ATLANTA—The U.S. lodging industry will continue to achieve very strong growth in rooms revenue per available room (RevPAR) during both 2015 and 2016, according to the recently released March 2015 edition of PKF Hospitality Research’s (PKF-HR) Hotel Horizons. The report further predicts that the composition of the factors driving the RevPAR is starting to shift with record-setting occupancy yielding ground to growing average daily rates (ADR).
“In 2015, RevPAR growth will be achieved by healthy increases in both occupancy and ADR, similar to the pattern we have seen since 2011,” said R. Mark Woodworth, senior managing director of PKF-HR. “However, beginning in 2016, we are forecasting that ADR gains will be the dominant, if not sole, driver of RevPAR growth through 2019.”
For 2015, PKF-HR is forecasting a 1.9 percent increase in occupancy, combined with a 5.3 percent rise in ADR, for a 7.3 percent boost to RevPAR. In 2016, the increase in occupancy is projected to slow down to just 0.6 percent, but the pace of ADR growth is forecast to improve to 6.3 percent. The net result will be a 6.5 percent gain in RevPAR next year.
“The 65.6 percent occupancy level we are forecasting for 2015 is an all-time record for the 27 years STR, Inc. has been reporting U.S. lodging industry performance. At such lofty levels, it is natural that the pace of occupancy growth will slow down, and we will start to see prices take off,” said Woodworth.
Are The Gains Real?
“When discussing ADR and RevPAR growth, you should always evaluate them in real terms, not just nominal,” said John B. “Jack” Corgel, Ph.D., the Robert C. Baker professor of real estate at the Cornell University School of Hotel Administration and senior advisor to PKF-HR. “Hotel owners and managers financially benefit from real dollar flows which occur when demand exceeds supply for hotel rooms as it has during this recovery and expansion and will into the near future.”

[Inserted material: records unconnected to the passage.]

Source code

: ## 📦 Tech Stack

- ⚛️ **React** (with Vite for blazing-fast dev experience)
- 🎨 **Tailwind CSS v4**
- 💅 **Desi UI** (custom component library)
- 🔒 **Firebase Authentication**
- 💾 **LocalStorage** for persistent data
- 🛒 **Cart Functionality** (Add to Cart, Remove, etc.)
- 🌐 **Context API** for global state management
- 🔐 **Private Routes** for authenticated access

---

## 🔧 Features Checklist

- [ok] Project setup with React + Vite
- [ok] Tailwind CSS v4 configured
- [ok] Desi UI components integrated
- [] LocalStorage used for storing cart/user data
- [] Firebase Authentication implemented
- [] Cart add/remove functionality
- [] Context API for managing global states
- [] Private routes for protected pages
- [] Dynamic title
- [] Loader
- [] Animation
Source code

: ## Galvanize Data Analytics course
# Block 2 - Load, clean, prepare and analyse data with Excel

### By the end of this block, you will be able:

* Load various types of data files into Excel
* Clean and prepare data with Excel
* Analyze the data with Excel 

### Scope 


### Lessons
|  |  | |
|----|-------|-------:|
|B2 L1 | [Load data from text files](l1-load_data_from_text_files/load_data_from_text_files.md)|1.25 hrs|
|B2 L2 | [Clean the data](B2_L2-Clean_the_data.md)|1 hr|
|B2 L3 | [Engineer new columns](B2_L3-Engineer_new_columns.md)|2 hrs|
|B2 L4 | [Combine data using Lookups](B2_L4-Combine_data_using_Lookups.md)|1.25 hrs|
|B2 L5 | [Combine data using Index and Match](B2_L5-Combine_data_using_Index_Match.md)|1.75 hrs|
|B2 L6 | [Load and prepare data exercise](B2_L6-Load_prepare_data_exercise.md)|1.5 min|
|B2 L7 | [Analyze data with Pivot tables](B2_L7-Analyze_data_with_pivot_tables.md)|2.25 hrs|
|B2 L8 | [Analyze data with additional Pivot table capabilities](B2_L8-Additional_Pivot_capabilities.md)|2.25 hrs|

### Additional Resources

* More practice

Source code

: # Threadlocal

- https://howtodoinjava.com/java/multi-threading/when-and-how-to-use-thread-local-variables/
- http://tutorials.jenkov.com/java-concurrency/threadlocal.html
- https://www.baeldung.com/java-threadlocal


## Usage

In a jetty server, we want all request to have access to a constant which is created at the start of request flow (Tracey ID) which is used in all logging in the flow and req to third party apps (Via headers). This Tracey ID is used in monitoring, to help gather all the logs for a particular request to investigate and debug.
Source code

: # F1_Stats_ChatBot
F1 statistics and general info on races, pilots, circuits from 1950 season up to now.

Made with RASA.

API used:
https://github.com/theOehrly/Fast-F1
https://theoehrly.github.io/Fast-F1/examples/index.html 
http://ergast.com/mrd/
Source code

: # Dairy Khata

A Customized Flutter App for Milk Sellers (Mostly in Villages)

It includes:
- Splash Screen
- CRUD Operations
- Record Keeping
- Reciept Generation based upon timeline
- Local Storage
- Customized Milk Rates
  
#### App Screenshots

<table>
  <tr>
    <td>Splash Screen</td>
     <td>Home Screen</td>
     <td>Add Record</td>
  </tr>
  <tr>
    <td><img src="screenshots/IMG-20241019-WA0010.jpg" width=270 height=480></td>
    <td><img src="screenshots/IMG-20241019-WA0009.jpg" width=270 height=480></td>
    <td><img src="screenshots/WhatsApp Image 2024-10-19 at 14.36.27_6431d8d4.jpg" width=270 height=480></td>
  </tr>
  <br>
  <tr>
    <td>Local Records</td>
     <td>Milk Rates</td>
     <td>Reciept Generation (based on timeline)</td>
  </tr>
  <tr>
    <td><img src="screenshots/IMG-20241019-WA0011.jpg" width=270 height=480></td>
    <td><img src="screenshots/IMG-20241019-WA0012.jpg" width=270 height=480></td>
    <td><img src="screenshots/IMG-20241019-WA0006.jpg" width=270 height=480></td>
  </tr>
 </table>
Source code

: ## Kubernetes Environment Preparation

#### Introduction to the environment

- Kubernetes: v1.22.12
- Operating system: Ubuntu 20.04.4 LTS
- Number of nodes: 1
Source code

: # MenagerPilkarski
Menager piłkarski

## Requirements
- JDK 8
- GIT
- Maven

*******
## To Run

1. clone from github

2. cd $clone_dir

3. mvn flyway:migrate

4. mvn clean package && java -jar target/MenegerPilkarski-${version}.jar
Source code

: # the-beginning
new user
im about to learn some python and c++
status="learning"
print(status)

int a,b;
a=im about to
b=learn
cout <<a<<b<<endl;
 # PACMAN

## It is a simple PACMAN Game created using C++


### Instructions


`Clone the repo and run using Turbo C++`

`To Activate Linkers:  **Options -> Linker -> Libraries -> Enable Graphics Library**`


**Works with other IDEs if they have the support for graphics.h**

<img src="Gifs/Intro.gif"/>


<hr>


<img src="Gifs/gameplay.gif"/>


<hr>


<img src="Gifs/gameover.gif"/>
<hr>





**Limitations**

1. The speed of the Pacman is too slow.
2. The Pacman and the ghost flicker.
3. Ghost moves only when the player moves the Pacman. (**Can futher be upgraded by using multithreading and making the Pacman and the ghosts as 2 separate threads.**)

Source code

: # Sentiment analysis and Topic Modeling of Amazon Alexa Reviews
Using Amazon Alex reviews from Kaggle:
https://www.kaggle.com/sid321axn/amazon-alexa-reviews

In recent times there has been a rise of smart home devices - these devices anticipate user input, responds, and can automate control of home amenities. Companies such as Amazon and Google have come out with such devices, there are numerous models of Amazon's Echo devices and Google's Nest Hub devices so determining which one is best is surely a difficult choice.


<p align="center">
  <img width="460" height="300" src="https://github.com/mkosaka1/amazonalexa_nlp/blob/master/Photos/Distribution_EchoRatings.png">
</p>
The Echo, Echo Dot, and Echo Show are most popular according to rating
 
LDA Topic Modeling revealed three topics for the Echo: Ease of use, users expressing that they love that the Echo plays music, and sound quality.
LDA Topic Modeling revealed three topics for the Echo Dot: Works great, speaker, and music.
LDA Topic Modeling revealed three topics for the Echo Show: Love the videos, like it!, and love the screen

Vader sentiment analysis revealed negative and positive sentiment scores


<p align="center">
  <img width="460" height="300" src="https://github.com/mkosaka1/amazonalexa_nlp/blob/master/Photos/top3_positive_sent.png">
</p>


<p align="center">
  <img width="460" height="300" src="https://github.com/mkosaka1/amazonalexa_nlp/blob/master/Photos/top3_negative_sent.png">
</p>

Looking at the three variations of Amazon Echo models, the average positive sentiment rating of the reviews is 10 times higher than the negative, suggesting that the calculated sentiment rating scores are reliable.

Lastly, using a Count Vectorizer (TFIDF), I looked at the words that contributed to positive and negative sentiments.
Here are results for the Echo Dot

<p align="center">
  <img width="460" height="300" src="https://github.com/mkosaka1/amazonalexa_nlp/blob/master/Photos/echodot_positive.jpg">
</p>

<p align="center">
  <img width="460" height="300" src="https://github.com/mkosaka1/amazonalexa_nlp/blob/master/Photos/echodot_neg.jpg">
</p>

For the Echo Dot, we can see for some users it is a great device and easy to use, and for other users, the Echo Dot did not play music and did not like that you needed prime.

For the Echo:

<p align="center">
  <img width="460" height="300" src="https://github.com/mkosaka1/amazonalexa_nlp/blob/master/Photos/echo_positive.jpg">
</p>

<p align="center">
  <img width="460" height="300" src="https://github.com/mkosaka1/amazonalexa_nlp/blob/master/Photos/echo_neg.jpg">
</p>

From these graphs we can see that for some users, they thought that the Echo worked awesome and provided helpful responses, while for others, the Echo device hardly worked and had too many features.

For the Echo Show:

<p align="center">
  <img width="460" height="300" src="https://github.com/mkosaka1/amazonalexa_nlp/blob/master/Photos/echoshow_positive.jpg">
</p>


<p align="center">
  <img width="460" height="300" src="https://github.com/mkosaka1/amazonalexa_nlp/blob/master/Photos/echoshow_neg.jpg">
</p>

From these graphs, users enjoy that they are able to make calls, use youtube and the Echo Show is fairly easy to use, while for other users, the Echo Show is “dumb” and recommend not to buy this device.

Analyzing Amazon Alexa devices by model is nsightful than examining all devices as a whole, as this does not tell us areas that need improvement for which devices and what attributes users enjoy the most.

According to CBRE Economic Advisors and Moody’s Analytics, inflation in 2015 is forecast to be a mere 0.6 percent. However, in 2016, as the price of oil and other commodities start to rise, the inflation forecast jumps to 2.6 percent.
“Taking inflation into consideration, we do see a slightly different RevPAR outlook each of the next two years,” Corgel said. “In the low-inflationary environment of 2015, the real RevPAR gain is projected to be 6.7 percent, the strongest growth in real RevPAR since 2005. The combination of low occupancy growth and rising inflation nets a real RevPAR gain of 3.8 percent in 2016.”
“The slowdown in the pace of real RevPAR growth next year might alarm some owners and operators,” Woodworth said. “However, it is important to note that the 3.6 percent real gain in ADR forecast for 2016 is still well above the real ADR gains we have observed over the past 20 years. Real ADR growth, combined with a limited increase in the variable expenses due to the slowdown in occupancy growth, should yield some very attractive improvements in net operating income in 2016.”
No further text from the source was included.